Let it first be observed, however, according to Jeremiah 31:31-34, that a new covenant was coming:

"Behold, the days are coming, says the LORD, when I will make a new covenant with the house of Israel and with the house of Judah--not according to the covenant that I made with their fathers in the day that I took them by the hand to lead them out of the land of Egypt, My covenant which they broke, though I was a husband to them, says the LORD. But this is the covenant that I will make with the house of Israel after those days, says the LORD: I will put My law in their minds, and write it on their hearts; and I will be their God, and they shall be My people. No more shall every man teach his neighbor, and every man his brother, saying, 'Know the LORD,' for they all shall know Me, from the least of them to the greatest of them, says the LORD. For I will forgive their iniquity, and their sin I will remember no more."

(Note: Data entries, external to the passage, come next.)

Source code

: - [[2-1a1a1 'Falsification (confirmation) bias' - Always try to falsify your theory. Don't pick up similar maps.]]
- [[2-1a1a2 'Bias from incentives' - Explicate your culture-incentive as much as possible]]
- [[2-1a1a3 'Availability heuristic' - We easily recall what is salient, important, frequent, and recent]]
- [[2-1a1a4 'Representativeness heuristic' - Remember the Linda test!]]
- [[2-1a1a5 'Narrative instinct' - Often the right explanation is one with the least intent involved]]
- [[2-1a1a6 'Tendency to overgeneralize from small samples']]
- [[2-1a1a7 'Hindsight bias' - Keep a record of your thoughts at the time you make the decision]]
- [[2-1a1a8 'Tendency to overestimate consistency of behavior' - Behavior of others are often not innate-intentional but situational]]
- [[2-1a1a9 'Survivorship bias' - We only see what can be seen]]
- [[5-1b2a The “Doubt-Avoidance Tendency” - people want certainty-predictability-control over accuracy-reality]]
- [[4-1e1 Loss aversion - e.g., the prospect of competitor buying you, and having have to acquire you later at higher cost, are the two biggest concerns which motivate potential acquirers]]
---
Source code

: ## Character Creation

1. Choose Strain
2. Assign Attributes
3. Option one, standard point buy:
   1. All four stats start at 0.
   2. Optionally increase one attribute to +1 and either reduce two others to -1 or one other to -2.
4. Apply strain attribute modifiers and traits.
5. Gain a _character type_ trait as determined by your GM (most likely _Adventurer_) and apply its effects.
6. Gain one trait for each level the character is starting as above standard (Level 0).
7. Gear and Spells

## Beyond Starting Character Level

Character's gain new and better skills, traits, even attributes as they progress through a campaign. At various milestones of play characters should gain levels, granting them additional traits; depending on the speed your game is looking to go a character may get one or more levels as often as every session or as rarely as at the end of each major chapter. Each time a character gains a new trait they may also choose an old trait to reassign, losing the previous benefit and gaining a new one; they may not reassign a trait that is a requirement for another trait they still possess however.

This passage is quoted in Hebrews 8:5ff as proof that the Old Law was taken away (i.e., removed or no longer binding). Hebrews 8:13 is clear - "In that He says, 'A new covenant,' He has made the first obsolete..." The Ten Commandments (including the Sabbath law) were the essence of the covenant God made with Israel (cf. Deut. 9:9-11; Exo. 34:27,28). Thus, when Christ fulfilled the Old Covenant, it was no longer in force (it was no longer binding). When Jesus was nailed to the cross, the Old Law was put to death with Him (cf. Col. 2:14-17; Rom. 7:1-6). When the covenant was done away, the Ten Commandments were done away. When the Ten Commandments were done away, the Sabbath Law (the fourth commandment) was also done away! Tragically, there were many with hardened minds who refused to see the end of the Old Law, even after it had been replaced by a better covenant (cf. II Cor. 3).

Galatians 3:16-19 teaches that the Old Law would serve its purpose "till the Seed [Christ] should come..." Clearly, the Old Testament, Ten Commandments, and the Sabbath laws were never intended to be authoritative forever. Galatians 3:23-25 declares - "But before faith came, we were kept under guard by the law, kept for the faith which would afterward be revealed. Therefore the law was our tutor to bring us to Christ, that we might be justified by faith. But after faith has come, we are no longer under a tutor." No one is under the Old Law as a tutor anymore. A primary function of the Old Testament was to bring men to Christ, and that purpose has been fulfilled.

There are certainly other passages that could be studied pertaining to the abrogation of the Old Law (e.g., Eph. 2:14-16; Gal. 4:21ff; etc.). However, let us draw a conclusion at this time, trying to tie together several points. God made a covenant with Israel at Mt. Sinai, and this covenant included the Ten Commandments. The covenant had not been given previously, and it made known the Sabbath law. God promised that a new covenant would come later. Before the second covenant could be authoritative, however, Jesus Christ had to do away with the first covenant. He accomplished this at the cross and established the New Testament in His blood.

There is more to consider on this important theme. We will continue this study in our next feature lesson. Thank you for listening, and may the Lord bless you as you strive to do His will.